(4.5) Fundamentals of data representation Flashcards
What are natural numbers? (ℕ)
Positive integers
(including 0)
number set ℕ = {0, 1, 2, 3, … }
What are integers? (ℤ)
Whole numbers
number set ℤ = { …, -3, -2, -1, 0, 1, 2, 3, … }
What are rational numbers? (ℚ)
Numbers that can be written as fractions (ratios of integers), including integers (ex 7; 7/1)
What are irrational numbers?
Numbers that cannot be written as a fraction (ex √2, √3, √5, √7, √11, √13, √17, √19)
What are real numbers? ( ℝ)
possible real world quantities
includes natural, rational and irrational numbers
numbers that are not real include imaginary numbers (ex e or i)
What are ordinal numbers?
ordinal
numbers are used to tell an objects numerical position in a list (ex 1st, 2nd, 3rd, etc)
What type of numbers are used for:
-counting
-measurements
Counting - natural numbers
Measurements - real numbers
Why is hexadecimal (base 16) used as shorthand for binary (base 2)?
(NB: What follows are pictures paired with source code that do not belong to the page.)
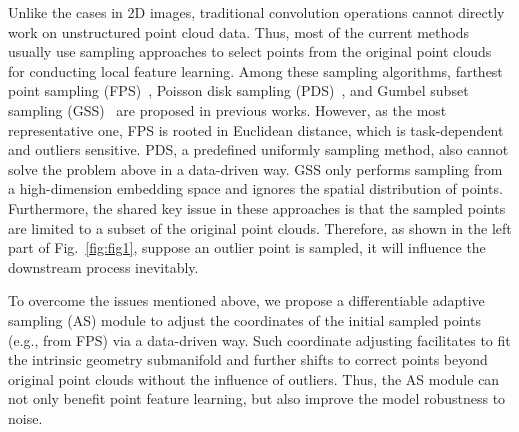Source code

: \documentclass[10pt,twocolumn,letterpaper]{article}
\begin{document}
	Unlike the cases in 2D images, traditional convolution operations cannot directly work on unstructured point cloud data. Thus, most of the current methods usually use sampling approaches to select points from the original point clouds for conducting local feature learning. Among these sampling algorithms, farthest point sampling (FPS)~\cite{pointnet2}, Poisson disk sampling (PDS)~\cite{Monte}, and Gumbel subset sampling (GSS)~\cite{Gumbel} are proposed in previous works. However, as the most representative one, FPS is rooted in Euclidean distance, which is task-dependent and outliers sensitive. PDS, a predefined uniformly sampling method, also cannot solve the problem above in a data-driven way. GSS only performs sampling from a high-dimension embedding space and ignores the spatial distribution of points. Furthermore, the shared key issue in these approaches is that the sampled points are limited to a subset of the original point clouds. Therefore, as shown in the left part of Fig.~\ref{fig:fig1}, suppose an outlier point is sampled, it will influence the downstream process inevitably.
	
	To overcome the issues mentioned above, we propose a differentiable adaptive sampling (AS) module to adjust the coordinates of the initial sampled points (e.g., from FPS) via a data-driven way. Such coordinate adjusting facilitates to fit the intrinsic geometry submanifold and further shifts to correct points beyond original point clouds without the influence of outliers. Thus, the AS module can not only benefit point feature learning, but also improve the model robustness to noise.
	
	
\end{document}
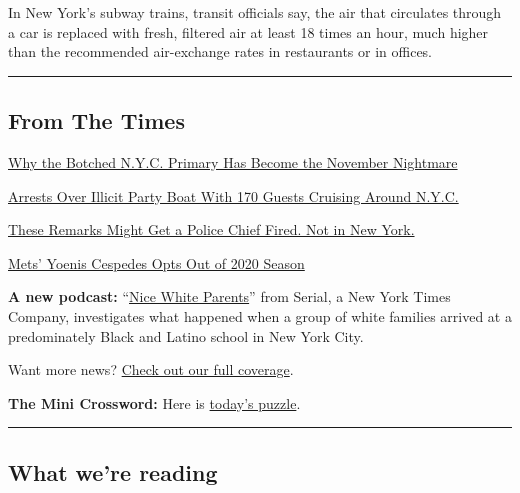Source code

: In New York's subway trains, transit officials say, the air that
circulates through a car is replaced with fresh, filtered air at least
18 times an hour, much higher than the recommended air-exchange rates in
restaurants or in offices.

\begin{center}\rule{0.5\linewidth}{\linethickness}\end{center}

\hypertarget{from-the-times}{%
\subsection{From The Times}\label{from-the-times}}

\href{https://www.nytimes3xbfgragh.onion/2020/08/03/nyregion/nyc-mail-ballots-voting.html}{Why
the Botched N.Y.C. Primary Has Become the November Nightmare}

\href{https://www.nytimes3xbfgragh.onion/2020/08/02/nyregion/liberty-belle-illegal-party.html}{Arrests
Over Illicit Party Boat With 170 Guests Cruising Around N.Y.C.}

\href{https://www.nytimes3xbfgragh.onion/2020/08/03/nyregion/police-shea-de-blasio-nyc.html}{These
Remarks Might Get a Police Chief Fired. Not in New York.}

\href{https://www.nytimes3xbfgragh.onion/2020/08/02/sports/baseball/Yoenis-cespedes-opt-out-rule.html}{Mets'
Yoenis Cespedes Opts Out of 2020 Season}

\textbf{A new podcast:}
``\href{https://www.nytimes3xbfgragh.onion/2020/07/30/podcasts/nice-white-parents-serial.html}{Nice
White Parents}'' from Serial, a New York Times Company, investigates
what happened when a group of white families arrived at a predominately
Black and Latino school in New York City.

Want more news?
\href{https://www.nytimes3xbfgragh.onion/section/nyregion}{Check out our
full coverage}.

\textbf{The Mini Crossword:} Here is
\href{https://www.nytimes3xbfgragh.onion/crosswords/game/mini}{today's
puzzle}.

\begin{center}\rule{0.5\linewidth}{\linethickness}\end{center}

\hypertarget{what-were-reading}{%
\subsection{What we're reading}\label{what-were-reading}}

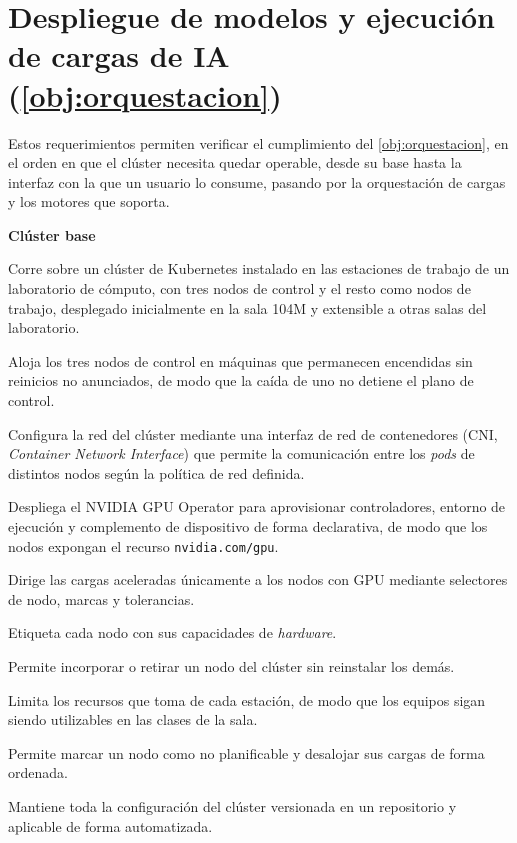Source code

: \section[Despliegue de modelos y ejecución de cargas de IA (Objetivo 3)]{Despliegue de modelos y ejecución de cargas de IA (\cref{obj:orquestacion})}
\label{sec:req-orquestacion}

Estos requerimientos permiten verificar el cumplimiento del \cref{obj:orquestacion}, en el orden en que el clúster necesita quedar operable, desde su base hasta la interfaz con la que un usuario lo consume, pasando por la orquestación de cargas y los motores que soporta.

\noindent\textbf{Clúster base}
\begin{description}
\setlength{\itemsep}{4pt}
  \item[R3-01] Corre sobre un clúster de Kubernetes instalado en las estaciones de trabajo de un laboratorio de cómputo, con tres nodos de control y el resto como nodos de trabajo, desplegado inicialmente en la sala 104M y extensible a otras salas del laboratorio.
  \item[R3-02] Aloja los tres nodos de control en máquinas que permanecen encendidas sin reinicios no anunciados, de modo que la caída de uno no detiene el plano de control.
  \item[R3-03] Configura la red del clúster mediante una interfaz de red de contenedores (CNI, \emph{Container Network Interface}) que permite la comunicación entre los \emph{pods} de distintos nodos según la política de red definida.
  \item[R3-04] Despliega el NVIDIA GPU Operator para aprovisionar controladores, entorno de ejecución y complemento de dispositivo de forma declarativa, de modo que los nodos expongan el recurso \texttt{nvidia.com/gpu}.
  \item[R3-05] Dirige las cargas aceleradas únicamente a los nodos con GPU mediante selectores de nodo, marcas y tolerancias.
  \item[R3-06] Etiqueta cada nodo con sus capacidades de \emph{hardware}.
  \item[R3-07] Permite incorporar o retirar un nodo del clúster sin reinstalar los demás.
  \item[R3-08] Limita los recursos que toma de cada estación, de modo que los equipos sigan siendo utilizables en las clases de la sala.
  \item[R3-09] Permite marcar un nodo como no planificable y desalojar sus cargas de forma ordenada.
  \item[R3-10] Mantiene toda la configuración del clúster versionada en un repositorio y aplicable de forma automatizada.

\end{description}
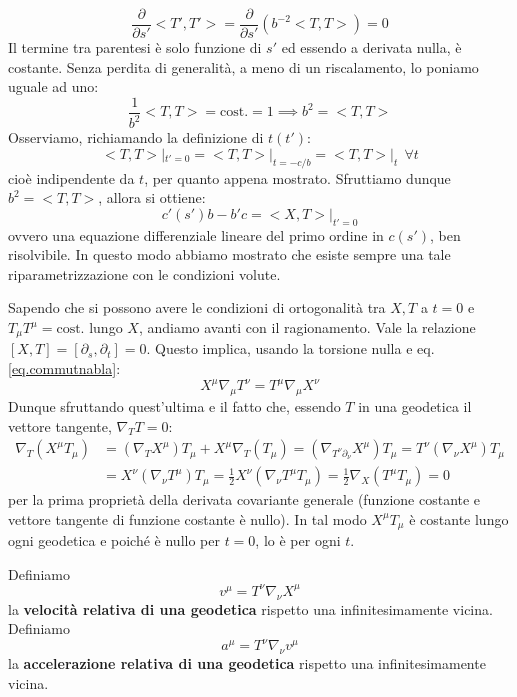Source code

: \begin{equation*}
    \frac{\partial}{\partial s'} <T', T'> = \frac{\partial}{\partial s'} (b^{-2} <T,T> ) = 0
\end{equation*}
Il termine tra parentesi è solo funzione di $s'$ ed essendo a derivata nulla, è costante. Senza perdita di generalità, a meno di un riscalamento, lo poniamo uguale ad uno:
\begin{equation*}
    \frac{1}{b^2}<T,T> = \textrm{cost.} = 1 \implies b^2= <T,T>
\end{equation*}
Osserviamo, richiamando la definizione di $t(t')$:
\begin{equation*}
    <T, T>|_{t'=0} =    <T, T>|_{t=-c/b} =    <T, T>|_{t} \ \ \forall t
\end{equation*}
cioè indipendente da $t$, per quanto appena mostrato. Sfruttiamo dunque $ b^2= <T,T>$, allora si ottiene:
\begin{equation*}
    c'(s')b - b'c = <X, T>|_{t'=0}
\end{equation*}
ovvero una equazione differenziale lineare del primo ordine in $c(s')$, ben risolvibile. In questo modo abbiamo mostrato che esiste sempre una tale riparametrizzazione con le condizioni volute.

Sapendo che si possono avere le condizioni di ortogonalità tra $X, T$ a $t=0$ e $T_\mu T^\mu = \textrm{cost.}$ lungo $X$, andiamo avanti con il ragionamento. Vale la relazione $[X,T]=[\partial_s, \partial_t]=0$. Questo implica, usando la torsione nulla e eq. \ref{eq.commutnabla}:
\begin{equation}
    X^\mu\nabla_\mu T^\nu = T^\mu\nabla_\mu X^\nu \label{eq.formuuladerivgeod}
\end{equation}
Dunque sfruttando quest'ultima e il fatto che, essendo $T$ in una geodetica il vettore tangente, $\nabla_T T=0$:
\begin{align*}
    \nabla_T(X^\mu T_\mu) &=  (\nabla_T X^\mu)T_\mu +  X^\mu\nabla_T(T_\mu) =  (\nabla_{T^\nu{\partial_\nu}} X^\mu)T_\mu = T^\nu (\nabla_\nu X^\mu) T_\mu \\
    &= X^\nu(\nabla_\nu T^\mu) T_\mu = \frac{1}{2} X^\nu(\nabla_\nu T^\mu T_\mu) = \frac{1}{2} \nabla_X( T^\mu T_\mu) = 0
\end{align*}
per la prima proprietà della derivata covariante generale (funzione costante e vettore tangente di funzione costante è nullo). In tal modo $X^\mu T_\mu$ è costante lungo ogni geodetica e poiché è nullo per $t=0$, lo è per ogni $t$.
\begin{definizione}
Definiamo
\begin{equation*}
    v^\mu = T^\nu \nabla_\nu X^\mu 
\end{equation*}
la \textbf{velocità relativa di una geodetica} rispetto una infinitesimamente vicina.
Definiamo
\begin{equation*}
    a^\mu = T^\nu \nabla_\nu v^\mu
\end{equation*}
la \textbf{accelerazione relativa di una geodetica} rispetto una infinitesimamente vicina.
\end{definizione}

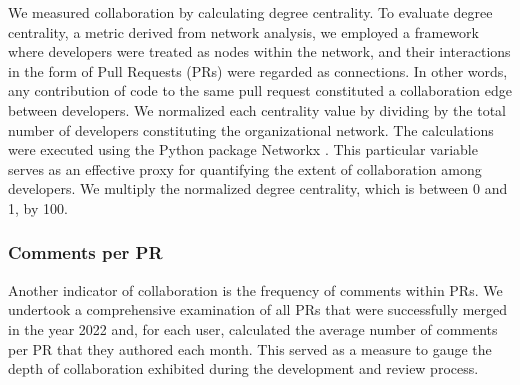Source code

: \documentclass[manuscript,screen,review]{acmart}
\begin{document}
We measured collaboration by calculating degree centrality. To evaluate
degree centrality, a metric derived from network analysis, we employed a
framework where developers were treated as nodes within the network, and
their interactions in the form of Pull Requests (PRs) were regarded as
connections. In other words, any contribution of code to the same pull
request constituted a collaboration edge between developers. We
normalized each centrality value by dividing by the total number of
developers constituting the organizational network. The calculations
were executed using the Python package Networkx
\citep{SciPyProceedings_11}. This particular variable serves as an
effective proxy for quantifying the extent of collaboration among
developers. We multiply the normalized degree centrality, which is
between 0 and 1, by 100.

\subsubsection{Comments per PR}\label{comments-per-pr}

Another indicator of collaboration is the frequency of comments within
PRs. We undertook a comprehensive examination of all PRs that were
successfully merged in the year 2022 and, for each user, calculated the
average number of comments per PR that they authored each month. This
served as a measure to gauge the depth of collaboration exhibited during
the development and review process.
\end{document}
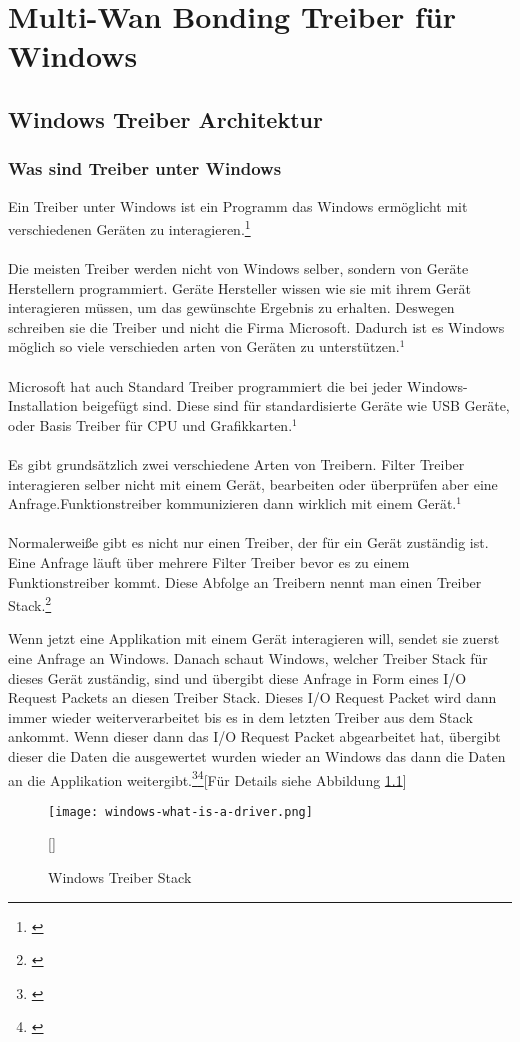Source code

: \chapter{Multi-Wan Bonding Treiber für Windows}
\label{chap:Treiber}

\section{Windows Treiber Architektur}
\subsection{Was sind Treiber unter Windows}
Ein Treiber unter Windows ist ein Programm das Windows ermöglicht mit verschiedenen Geräten zu interagieren.\footnote[1]{\cite[Vgl.][]{21}}
\\\\
Die meisten Treiber werden nicht von Windows selber, sondern von Geräte Herstellern programmiert. Geräte Hersteller wissen wie sie mit ihrem Gerät interagieren müssen, um das gewünschte Ergebnis zu erhalten. Deswegen schreiben sie die Treiber und nicht die Firma Microsoft. Dadurch ist es Windows möglich so viele verschieden arten von Geräten zu unterstützen.$^{1}$
\\\\
Microsoft hat auch Standard Treiber programmiert die bei jeder Windows-Installation beigefügt sind. Diese sind für standardisierte Geräte wie USB Geräte, oder Basis Treiber für CPU und Grafikkarten.$^{1}$
\\\\
Es gibt grundsätzlich zwei verschiedene Arten von Treibern. Filter Treiber interagieren selber nicht mit einem Gerät, bearbeiten oder überprüfen aber eine Anfrage.Funktionstreiber kommunizieren dann wirklich mit einem Gerät.$^{1}$
\\\\
Normalerweiße gibt es nicht nur einen Treiber, der für ein Gerät zuständig ist. Eine Anfrage läuft über mehrere Filter Treiber bevor es zu einem Funktionstreiber kommt. Diese Abfolge an Treibern nennt man einen Treiber Stack.\footnote[2]{\cite[Vgl.][]{19}}

\newpage
\noindent
Wenn jetzt eine Applikation mit einem Gerät interagieren will, sendet sie zuerst eine Anfrage an Windows. Danach schaut Windows, welcher Treiber Stack für dieses Gerät zuständig, sind und übergibt diese Anfrage in Form eines I/O Request Packets an diesen Treiber Stack. Dieses I/O Request Packet wird dann immer wieder weiterverarbeitet bis es in dem letzten Treiber aus dem Stack ankommt. Wenn dieser dann das I/O Request Packet abgearbeitet hat, übergibt dieser die Daten die ausgewertet wurden wieder an Windows das dann die Daten an die Applikation weitergibt.\footnote[1]{\cite[Vgl.][]{19}}\footnote[2]{\cite[Vgl.][]{20}}[Für Details siehe Abbildung \ref{windows-driver-stack}]
\begin{figure}[H]
    \centering
    \texttt{[image: windows-what-is-a-driver.png]}
    \caption[Windows Treiber Stack]{Windows Treiber Stack}[\cite{20}]
    \label{windows-driver-stack} 
\end{figure}
\noindent
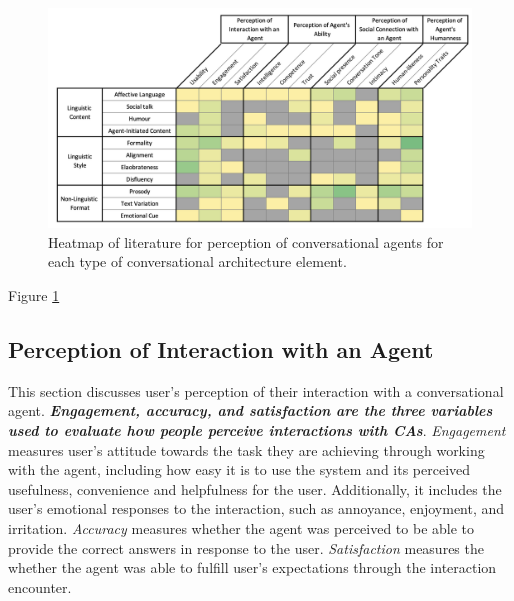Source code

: \documentclass[sigconf,screen,review, anonymous]{acmart}
\begin{document}
\begin{figure}[h]
  \centering
  \includegraphics[width=\textwidth]{fig-heatmap-impact.png}
  \caption{Heatmap of literature for perception of conversational agents for each type of conversational architecture element.}
  \label{fig:heatmap-impact}
\end{figure}

Figure \ref{fig:heatmap-impact}


\subsection{Perception of Interaction with an Agent}

This section discusses user's perception of their interaction with a conversational agent. \textbf{\textit{Engagement, accuracy, and satisfaction are the three variables used to evaluate how people perceive interactions with CAs}}. \textit{Engagement} measures user's attitude towards the task they are achieving through working with the agent, including how easy it is to use the system and its perceived usefulness, convenience and helpfulness for the user. Additionally, it includes the user's emotional responses to the interaction, such as annoyance, enjoyment, and irritation. \textit{Accuracy} measures whether the agent was perceived to be able to provide the correct answers in response to the user. \textit{Satisfaction} measures the whether the agent was able to fulfill user's expectations through the interaction encounter.
\end{document}
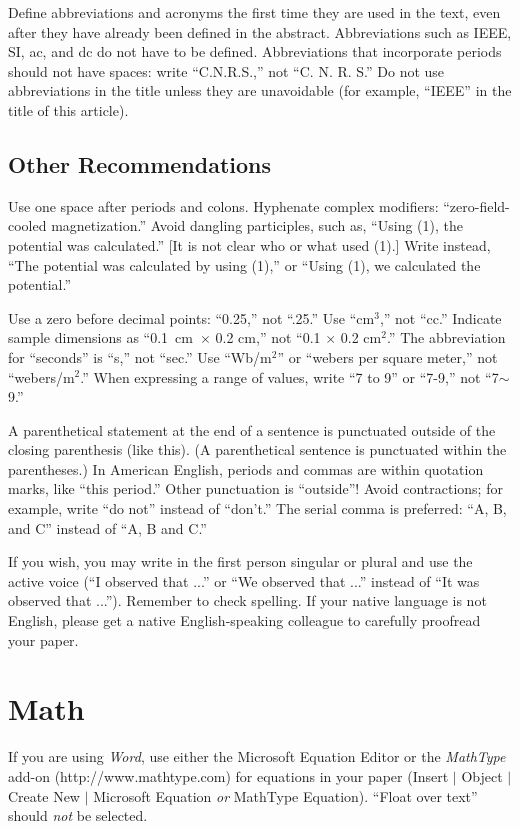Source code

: \documentclass[journal]{IEEEtai}
\begin{document}
Define abbreviations and acronyms the first time they are used in the text, even after they have already been defined in the abstract. Abbreviations such as IEEE, SI, ac, and dc do not have to be defined. Abbreviations that incorporate periods should not have spaces: write ``C.N.R.S.,'' not ``C. N. R. S.'' Do not use abbreviations in the title unless they are unavoidable (for example, ``IEEE'' in the title of this article).

\subsection{Other Recommendations}

Use one space after periods and colons. Hyphenate complex modifiers: ``zero-field-cooled magnetization.'' Avoid dangling participles, such as, ``Using (1), the potential was calculated.'' [It is not clear who or what used (1).] Write instead, ``The potential was calculated by using (1),'' or ``Using (1), we calculated the potential.''

Use a zero before decimal points: ``0.25,'' not ``.25.'' Use ``cm$^3$,'' not ``cc.'' Indicate sample dimensions as ``0.1~cm~$\times$ 0.2 cm,'' not ``0.1 $\times$ 0.2 cm$^2$.'' The abbreviation for ``seconds'' is ``s,'' not ``sec.'' Use ``Wb/m$^2$'' or ``webers per square meter,'' not ``webers/m$^2$.'' When expressing a range of values, write ``7 to 9'' or ``7-9,'' not ``7$\sim$9.''

A parenthetical statement at the end of a sentence is punctuated outside of the closing parenthesis (like this). (A parenthetical sentence is punctuated within the parentheses.) In American English, periods and commas are within quotation marks, like ``this period.'' Other punctuation is ``outside''$!$ Avoid contractions; for example, write ``do not'' instead of ``don't.'' The serial comma is preferred: ``A, B, and C'' instead of ``A, B and C.''

If you wish, you may write in the first person singular or plural and use the active voice (``I observed that ...'' or ``We observed that ...'' instead of ``It was observed that ...''). Remember to check spelling. If your native language is not English, please get a native English-speaking colleague to carefully proofread your paper.

\section{Math}

If you are using {\it Word}, use either the Microsoft Equation Editor or the {\it MathType} add-on (http://www.mathtype.com) for equations in your paper (Insert $|$ Object $|$ Create New $|$ Microsoft Equation {\it or} MathType Equation). ``Float over text'' should {\it not} be selected.
\end{document}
- large numbers can be represented using fewer digits
- easier to understand and remember
(colour values and MAC addresses are often represented in hex)
How do you work out how many values can be represented with n bits?
2^n
ex if n=3, 2^3 = 8
(000 001 011 111 010 110 101 100)x8
How can quantities of bytes be described using binary prefixes representing powers of 2
(ex 1KiB = 2^10)
- kibi, Ki - 2^10
- mebi, Mi - 2^20
- gibi, Gi - 2^30
- tebi, Ti - 2^40
How can quantities of bytes be described using decimal prefixes representing powers of 10
(1kB = 10^3)
- kilo, k - 10^3
- mega, M - 10^6
- giga, G - 10^9
- tera, T - 10^12
Historically innacurate use of units
Historically the terms kilobyte, megabyte, etc
have often been used when kibibyte, mebibyte,
etc are meant
In unsigned binary, what are the minimum and maximum values for a given number of bits (n) ?
0 and (2^n)-1
ex bits = 4
Minimum value = 0
Maximum value = (2^4)-1 = 15
Adding two (unsigned) binary integers
010010
100100
110110
0 + 0 = 0
1 + 0 = 1
1 + 1 = 10 (0 carry the 1)
1 + 1 + 1 = 11 (1 carry the 1)
Multiplying two (unsigned) binary integers
10100
x —10
—00000
101000
0101000
0 x 0 = 0
0 x 1 = 0
1 x 1 =1
How to represent negative and positive integers in two’s complement (Signed binary)
Positive
-128 64 32 16 8 4 2 1
—0—1—1—1-0-1-0-1
= (64+32+16+4+1) = 117
The most significant bit is always 0
Negative
-128 64 32 16 8 4 2 1
–1– 0—0—0–1-0-1-1
= (-128+8+2+1) = -117
The most significant bit (negative) is always 1
Converting binary from unsigned to signed
Unsigned
01110110 = 177
Signed
10001010 = -117
From the least significant bit, keep the binary digit the same up to and including the first 1, after which switch a 1 to a 0/ a 0 to a 1.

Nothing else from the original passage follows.